Mal adaptées au contexte chinois, les politiques staliniennes du Parti communiste chinois, même mises en œuvre de la manière la plus brutale pendant la Révolution culturelle, n’ont donc pas réussi à éradiquer le catholicisme, ni, d’une manière générale, la plupart des formes de pratique religieuse populaire. En fait, elles ont ouvert la voie à de nouvelles formes de pratique (pas nécessairement considérées comme orthodoxes par le magistère) nées de l’initiative des communautés de base.
L’ère des réformes qui commença sous la direction de Deng Xiaoping en 1979 mis fin aux tentatives liées à la Révolution culturelle pour effacer la religion mais elle n’abandonna pas la politique lénino-stalinienne. La politique officielle de base en matière de religion qui a servi de guide pendant l’ère des réformes est définie dans le « Document 19 », promulgué en 1982. Elle ressemble à la version « allégée » des politiques religieuses lancée au cours des dernières années de Staline et réactivée sous l’ère Brejnev. Fidèle aux prémisses de l’idéologie marxiste, elle affirme que la religion va graduellement disparaître sous l’effet des forces de modernisation, mais elle reconnaît que la religion ne peut pas être éradiquée rapidement par la force politique et que le recours à cette force pourrait être, en réalité, contre-productif. De là, elle s’efforce de contrôler la religion en limitant sa pratique à la vie privée et en plaçant tous ses leaders sous étroit contrôle gouvernemental. La seule fonction légitime de la religion est de servir l’Etat socialiste.
Mais cette politique reste peu et mal adaptée à la vie en Chine, ce qui fait qu’elle a échoué dans tout le pays. Des millions de temples locaux ont été bâtis ou rebâtis dans les campagnes et il y a eu une explosion de la pratique religieuse populaire. Le christianisme protestant a connu une croissance exponentielle, passant de moins de un million de protestants en 1949 à peut-être plus de 50 millions aujourd’hui. Et l’Eglise catholique a progressé régulièrement, passant de quelque 3 millions de catholiques en 1949 à peut-être 14 million aujourd’hui. Dans tous les cas, ce sont les formes de religion bien intégrées dans la vie des communautés locales qui se sont bien développées, plutôt que celles qui sont contrôlées par des hiérarchies officielles.
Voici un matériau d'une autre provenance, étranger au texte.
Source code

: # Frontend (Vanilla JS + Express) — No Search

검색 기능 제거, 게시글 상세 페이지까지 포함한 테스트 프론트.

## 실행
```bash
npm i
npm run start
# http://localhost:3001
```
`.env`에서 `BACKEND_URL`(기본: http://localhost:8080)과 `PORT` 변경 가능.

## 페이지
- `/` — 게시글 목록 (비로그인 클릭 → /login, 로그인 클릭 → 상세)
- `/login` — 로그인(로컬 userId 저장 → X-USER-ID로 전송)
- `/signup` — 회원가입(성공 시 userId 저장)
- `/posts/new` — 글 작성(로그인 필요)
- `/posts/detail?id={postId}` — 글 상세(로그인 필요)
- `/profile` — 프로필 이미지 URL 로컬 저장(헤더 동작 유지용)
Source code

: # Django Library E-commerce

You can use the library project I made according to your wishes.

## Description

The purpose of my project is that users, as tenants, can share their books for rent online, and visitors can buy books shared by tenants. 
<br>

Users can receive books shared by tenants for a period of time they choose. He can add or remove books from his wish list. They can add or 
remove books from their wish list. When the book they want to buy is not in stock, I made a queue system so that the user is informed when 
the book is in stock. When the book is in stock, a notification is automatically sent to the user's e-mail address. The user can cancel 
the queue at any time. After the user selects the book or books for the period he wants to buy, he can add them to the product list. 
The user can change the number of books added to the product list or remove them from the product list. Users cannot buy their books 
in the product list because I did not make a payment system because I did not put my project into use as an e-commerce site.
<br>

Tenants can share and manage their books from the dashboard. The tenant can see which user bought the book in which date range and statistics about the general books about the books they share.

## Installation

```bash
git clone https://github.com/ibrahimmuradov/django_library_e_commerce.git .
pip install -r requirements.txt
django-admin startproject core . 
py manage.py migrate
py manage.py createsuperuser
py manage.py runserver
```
Les groupes organisés localement autour d’un temple et les sectes (au sens d’écoles) populaires dirigées par des leaders charismatiques ont plus de vigueur que l’Association bouddhiste chinoise et l’Association taoïste chinoise qui sont organisées de manière bureaucratique. Des « Eglises à la maison » ou « Eglises domestiques » non enregistrées et souvent inspirées par des leaders laïques qui prétendent être inspirés directement par le Saint-Esprit connaissent une croissance plus forte que celles qui sont contrôlées par le Mouvement des trois autonomies (l’équivalent pour les protestants de l’Association patriotique des catholiques chinois). Le développement relativement lent de l’Eglise catholique est probablement dû au fait qu’elle dépend d’un clergé ordonné, qui est plus sujet à des contrôles de la part de l’Association patriotique, mais une partie de la croissance la plus vigoureuse, en particulier dans les campagnes, provient des éléments non enregistrés, « clandestins », de l’Eglise.
Comme je l’ai découvert à l’occasion de mes conversations avec des fonctionnaires du Département du Front Uni, il est évident même pour ces gens bien informés que la politique religieuse officielle ne fonctionne pas correctement. C’est, de leur propre aveu, un échec. La pratique religieuse continue à progresser et les tentatives de prise de contrôle des hiérarchies religieuses ont abouti, par métamorphose, à l’apparition de nouvelles formes de pratique religieuse au niveau des communautés de base, que l’Etat ne peut pas contrôler facilement.
Jusqu’à présent, il n’a pas été possible pour les membres du Parti communiste d’admettre officiellement que la vieille politique stalinienne est inapplicable. C’est pourquoi les fonctionnaires chargés de maintenir des relations harmonieuses entre la religion et l’Etat ont eu recours à toutes sortes de politiques, souvent incohérentes, pour « traverser la rivière en tâtant les pierres ». En ce qui concerne l’Eglise catholique, cela a abouti à des différences, d’une région à l’autre, en matière de restrictions imposées à la pratique religieuse. Les abattages de croix et les démolitions d’églises qui ont eu lieu à Wenzhou ces derniers temps n’ont pas été étendus à d’autres provinces. L’installation officielle de Mgr Wu Qinjing ne signifie pas nécessairement que Ma Daqin va être accepté par le gouvernement comme évêque de Shanghai. Sur le papier, la politique officielle du Parti et de l’Etat en ce qui concerne la religion paraît systématique et rationnel, mais, étant donné que cette politique est inapplicable, la pratique réelle du gouvernement est incohérente, arbitraire et imprévisible.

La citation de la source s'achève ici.